- Task requirements:
Looking at the listing below, retype exactly the lines starting at the one containing "길이보다 1 작습니다." and ending at the one containing "이번 기회에 해시맵 관련", both included, and nothing else.
========================================
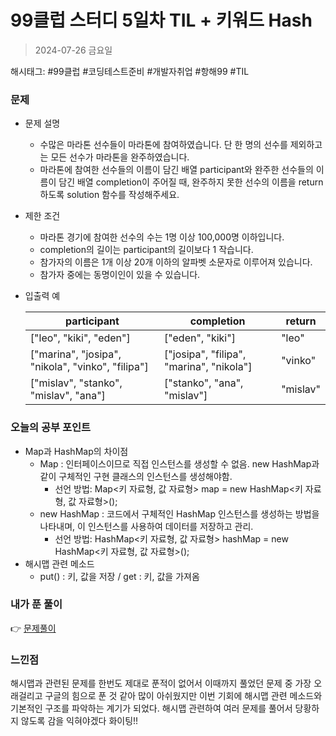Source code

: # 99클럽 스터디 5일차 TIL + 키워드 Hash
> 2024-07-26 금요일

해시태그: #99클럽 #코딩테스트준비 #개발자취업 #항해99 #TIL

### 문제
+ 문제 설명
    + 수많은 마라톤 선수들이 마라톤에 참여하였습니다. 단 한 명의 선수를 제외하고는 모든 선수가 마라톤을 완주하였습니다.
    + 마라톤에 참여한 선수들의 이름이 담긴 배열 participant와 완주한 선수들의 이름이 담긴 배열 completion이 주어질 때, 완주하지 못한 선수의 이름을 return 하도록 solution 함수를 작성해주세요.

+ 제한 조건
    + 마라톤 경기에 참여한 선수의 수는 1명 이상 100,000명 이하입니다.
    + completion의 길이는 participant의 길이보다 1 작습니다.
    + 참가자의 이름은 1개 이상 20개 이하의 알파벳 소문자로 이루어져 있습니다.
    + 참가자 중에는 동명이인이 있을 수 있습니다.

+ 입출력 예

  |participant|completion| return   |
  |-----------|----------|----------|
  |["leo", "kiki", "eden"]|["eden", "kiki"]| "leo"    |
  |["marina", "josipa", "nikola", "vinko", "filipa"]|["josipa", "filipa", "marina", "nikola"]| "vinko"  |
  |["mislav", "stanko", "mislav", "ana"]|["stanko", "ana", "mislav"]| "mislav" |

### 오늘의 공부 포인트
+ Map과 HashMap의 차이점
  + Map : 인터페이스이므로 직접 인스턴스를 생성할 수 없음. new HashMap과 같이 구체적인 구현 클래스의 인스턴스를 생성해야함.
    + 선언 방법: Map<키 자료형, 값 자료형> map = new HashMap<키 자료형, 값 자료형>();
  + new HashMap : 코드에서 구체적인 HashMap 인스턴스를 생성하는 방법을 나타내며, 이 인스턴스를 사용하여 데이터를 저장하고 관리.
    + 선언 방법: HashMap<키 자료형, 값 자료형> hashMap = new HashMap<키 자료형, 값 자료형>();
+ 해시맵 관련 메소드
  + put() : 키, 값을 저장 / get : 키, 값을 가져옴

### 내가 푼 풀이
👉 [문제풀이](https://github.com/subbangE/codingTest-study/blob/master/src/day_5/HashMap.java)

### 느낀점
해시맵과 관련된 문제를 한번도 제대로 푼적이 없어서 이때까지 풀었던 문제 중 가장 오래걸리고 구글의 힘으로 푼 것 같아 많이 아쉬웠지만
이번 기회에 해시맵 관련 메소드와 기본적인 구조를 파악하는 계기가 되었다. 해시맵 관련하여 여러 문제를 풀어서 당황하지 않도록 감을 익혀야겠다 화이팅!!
========================================
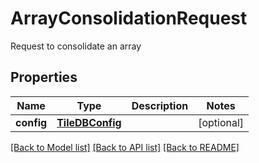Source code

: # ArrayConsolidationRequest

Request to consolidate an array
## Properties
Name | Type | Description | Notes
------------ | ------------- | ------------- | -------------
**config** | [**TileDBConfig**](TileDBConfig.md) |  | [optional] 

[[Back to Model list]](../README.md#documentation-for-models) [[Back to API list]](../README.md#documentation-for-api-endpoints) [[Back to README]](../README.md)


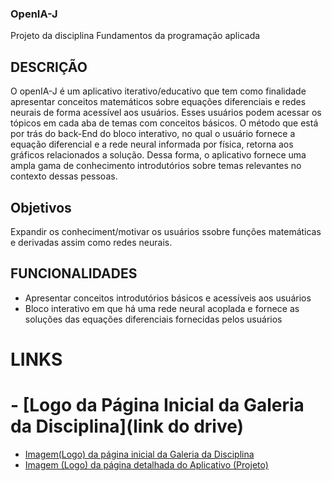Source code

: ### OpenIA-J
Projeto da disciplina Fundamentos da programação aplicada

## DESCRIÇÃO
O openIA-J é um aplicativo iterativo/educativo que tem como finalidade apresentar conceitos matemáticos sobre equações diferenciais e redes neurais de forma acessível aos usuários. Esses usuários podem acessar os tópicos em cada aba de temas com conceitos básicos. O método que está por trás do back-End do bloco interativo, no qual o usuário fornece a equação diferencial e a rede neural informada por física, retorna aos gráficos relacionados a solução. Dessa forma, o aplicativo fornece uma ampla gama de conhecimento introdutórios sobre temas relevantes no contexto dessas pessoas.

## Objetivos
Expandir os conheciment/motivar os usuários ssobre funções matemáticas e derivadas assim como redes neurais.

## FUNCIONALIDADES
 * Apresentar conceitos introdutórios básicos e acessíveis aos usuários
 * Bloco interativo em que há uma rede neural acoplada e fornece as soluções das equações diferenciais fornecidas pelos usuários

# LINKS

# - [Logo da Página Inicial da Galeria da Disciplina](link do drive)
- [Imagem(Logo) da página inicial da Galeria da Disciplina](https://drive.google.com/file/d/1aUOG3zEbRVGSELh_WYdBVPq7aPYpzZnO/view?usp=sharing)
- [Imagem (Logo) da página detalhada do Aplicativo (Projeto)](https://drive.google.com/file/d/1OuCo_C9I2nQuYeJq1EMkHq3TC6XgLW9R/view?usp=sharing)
========================================
- Written response:
    + completion의 길이는 participant의 길이보다 1 작습니다.
    + 참가자의 이름은 1개 이상 20개 이하의 알파벳 소문자로 이루어져 있습니다.
    + 참가자 중에는 동명이인이 있을 수 있습니다.

+ 입출력 예

  |participant|completion| return   |
  |-----------|----------|----------|
  |["leo", "kiki", "eden"]|["eden", "kiki"]| "leo"    |
  |["marina", "josipa", "nikola", "vinko", "filipa"]|["josipa", "filipa", "marina", "nikola"]| "vinko"  |
  |["mislav", "stanko", "mislav", "ana"]|["stanko", "ana", "mislav"]| "mislav" |

### 오늘의 공부 포인트
+ Map과 HashMap의 차이점
  + Map : 인터페이스이므로 직접 인스턴스를 생성할 수 없음. new HashMap과 같이 구체적인 구현 클래스의 인스턴스를 생성해야함.
    + 선언 방법: Map<키 자료형, 값 자료형> map = new HashMap<키 자료형, 값 자료형>();
  + new HashMap : 코드에서 구체적인 HashMap 인스턴스를 생성하는 방법을 나타내며, 이 인스턴스를 사용하여 데이터를 저장하고 관리.
    + 선언 방법: HashMap<키 자료형, 값 자료형> hashMap = new HashMap<키 자료형, 값 자료형>();
+ 해시맵 관련 메소드
  + put() : 키, 값을 저장 / get : 키, 값을 가져옴

### 내가 푼 풀이
👉 [문제풀이](https://github.com/subbangE/codingTest-study/blob/master/src/day_5/HashMap.java)

### 느낀점
해시맵과 관련된 문제를 한번도 제대로 푼적이 없어서 이때까지 풀었던 문제 중 가장 오래걸리고 구글의 힘으로 푼 것 같아 많이 아쉬웠지만
이번 기회에 해시맵 관련 메소드와 기본적인 구조를 파악하는 계기가 되었다. 해시맵 관련하여 여러 문제를 풀어서 당황하지 않도록 감을 익혀야겠다 화이팅!!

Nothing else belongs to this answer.